FounderFiles·N°003·Philosophy · Effective Altruism · AI Governance
1987 —
Subject·William MacAskill·Moral philosopher · Co-founder, Centre for Effective Altruism
Will MacAskill.
He built the institutional infrastructure that turned a small philosophical argument into one of the most influential movements in AI governance and longtermist thought.
MacAskill didn’t just argue that future people matter. He built the organizations, the career pipeline, and the cultural grammar that made that argument operationally powerful inside AI labs and governments.
Future people are not optional
MacAskill’s core contribution was never just the philosophical claim that future generations matter. Plenty of philosophers had said versions of that before. His move was to treat it as an **operational** problem: if future people have moral weight, then the highest-leverage thing a talented person can do is steer the trajectory of civilization at its most important moments.
This framing turned effective altruism from a donation philosophy into a **career and institution-building project**. It created a pipeline that funneled high-agency people into AI safety, biosecurity, and governance roles. Whether that pipeline was net positive is still being debated. What is not debatable is that MacAskill built one of the most effective talent funnels in the history of the AI alignment movement.
“The most important century is the one in which we develop advanced AI. We are living in it.”
Building the movement, not just the idea
In 2011, MacAskill co-founded the Centre for Effective Altruism with Toby Ord. Over the next decade, CEA became the central nervous system of the effective altruism movement: it ran 80,000 Hours, Giving What We Can, the EA Forum, and multiple global conferences. It professionalized what had been a loose network of philosophers and rationalists.
This institutional layer mattered enormously for AI. It created a shared language, a set of prestige signals, and a career track that made working on AI safety legible and high-status inside certain circles.

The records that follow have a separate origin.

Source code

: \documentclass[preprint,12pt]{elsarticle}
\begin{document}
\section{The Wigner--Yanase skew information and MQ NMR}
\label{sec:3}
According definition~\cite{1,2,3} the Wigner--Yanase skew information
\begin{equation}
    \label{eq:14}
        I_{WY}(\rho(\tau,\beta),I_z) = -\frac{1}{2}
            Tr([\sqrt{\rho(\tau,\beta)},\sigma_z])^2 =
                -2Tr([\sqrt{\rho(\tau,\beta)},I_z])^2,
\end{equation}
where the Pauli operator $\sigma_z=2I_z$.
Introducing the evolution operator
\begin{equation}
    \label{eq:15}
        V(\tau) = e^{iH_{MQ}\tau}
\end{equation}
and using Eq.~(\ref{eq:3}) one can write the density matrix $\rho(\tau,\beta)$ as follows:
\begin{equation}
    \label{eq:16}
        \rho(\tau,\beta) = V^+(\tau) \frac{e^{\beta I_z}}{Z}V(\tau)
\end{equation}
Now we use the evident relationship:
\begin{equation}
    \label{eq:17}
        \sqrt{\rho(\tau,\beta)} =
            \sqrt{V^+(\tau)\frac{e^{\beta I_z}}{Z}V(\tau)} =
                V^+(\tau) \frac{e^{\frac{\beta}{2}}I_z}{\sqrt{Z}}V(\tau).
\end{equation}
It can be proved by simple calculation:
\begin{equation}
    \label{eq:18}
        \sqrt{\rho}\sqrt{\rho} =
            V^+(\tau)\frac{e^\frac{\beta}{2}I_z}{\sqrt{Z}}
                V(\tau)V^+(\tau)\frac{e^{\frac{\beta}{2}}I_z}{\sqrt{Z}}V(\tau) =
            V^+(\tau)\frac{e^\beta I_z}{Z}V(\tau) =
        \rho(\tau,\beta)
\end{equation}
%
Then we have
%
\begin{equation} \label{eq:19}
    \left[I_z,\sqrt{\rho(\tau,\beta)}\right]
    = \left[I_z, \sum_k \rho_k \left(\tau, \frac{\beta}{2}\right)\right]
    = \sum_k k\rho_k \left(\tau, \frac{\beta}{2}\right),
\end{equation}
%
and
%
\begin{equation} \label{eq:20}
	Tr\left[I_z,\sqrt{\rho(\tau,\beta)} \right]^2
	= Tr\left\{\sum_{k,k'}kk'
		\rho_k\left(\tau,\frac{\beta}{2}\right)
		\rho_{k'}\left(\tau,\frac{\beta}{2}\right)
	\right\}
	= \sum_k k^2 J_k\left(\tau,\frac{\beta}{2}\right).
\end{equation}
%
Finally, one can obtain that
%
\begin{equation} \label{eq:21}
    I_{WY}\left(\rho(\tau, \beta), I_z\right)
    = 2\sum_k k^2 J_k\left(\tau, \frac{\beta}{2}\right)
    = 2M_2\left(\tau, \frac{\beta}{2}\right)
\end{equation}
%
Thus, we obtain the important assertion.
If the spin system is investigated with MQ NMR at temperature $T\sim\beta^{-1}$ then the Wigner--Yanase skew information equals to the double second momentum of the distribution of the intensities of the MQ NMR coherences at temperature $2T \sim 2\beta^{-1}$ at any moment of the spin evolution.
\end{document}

Many of the people who later joined OpenAI, Anthropic, and various AI governance organizations passed through CEA or its adjacent institutions.
The bet on the most important century
MacAskill’s 2022 book *What We Owe the Future* crystallized “strong longtermism” — the view that the primary moral priority of our time is to positively influence the long-run future. The book explicitly frames advanced AI as one of the most important developments in human history, and therefore one of the highest-stakes areas for careful action.
This framing had real effects inside AI labs. It gave intellectual cover and moral urgency to people working on alignment and governance. It also created tension: once you accept that the long-term future may be decided in the next few decades by AI, the pressure to move fast (or to slow down) becomes extremely high. MacAskill’s own position has been relatively cautious compared to accelerationist voices, but the intellectual architecture he helped build is now being used by people on multiple sides of the debate.
“We are living in the most important century in human history. What we do now may affect the entire future of consciousness.”
Inside the room, then outside it
In 2023, MacAskill joined the OpenAI board briefly during the dramatic governance crisis. His presence on that board was symbolic of how far the effective altruism movement had penetrated into frontier AI labs. The experiment did not last long.
Since then, MacAskill has largely stepped back from formal leadership roles inside EA organizations while continuing to write and think. The movement he helped build is now bigger than any single person — and is also fracturing along familiar lines around AI strategy, speed, and power.
- 1987Born in Glasgow, Scotland.
- 2009Graduates from University of Edinburgh with degree in philosophy.
- 2011Co-founds Centre for Effective Altruism (CEA) with Toby Ord.
- 2012GWWC (Giving What We Can) launches publicly.
- 2015Publishes Doing Good Better — popularizes effective altruism.
- 2016–17Becomes prominent voice in AI safety and longtermism.
- 2022Publishes What We Owe the Future — major statement of strong longtermism.
- 2023Steps back from day-to-day leadership at CEA.
- 2024–25Continues writing and research on AI governance and moral uncertainty.
- 2015Doing Good BetterGuardian Books →
- 2017Effective Altruism: IntroductionEssays in Philosophy
- 2022What We Owe the FutureBasic Books →
- 2022The Case for Strong LongtermismGlobal Priorities Institute working paper
Born 1987 in Glasgow, Scotland. Education University of Edinburgh; DPhil in Philosophy, University of Oxford.
Key organizations. Centre for Effective Altruism (co-founder); 80,000 Hours; Giving What We Can; Global Priorities Institute.
Notable roles. Brief member of the OpenAI Board (2023). Author of *Doing Good Better* (2015) and *What We Owe the Future* (2022).
Legacy. Built much of the institutional and cultural infrastructure that made effective altruism and longtermism legible and influential inside AI labs and policy circles.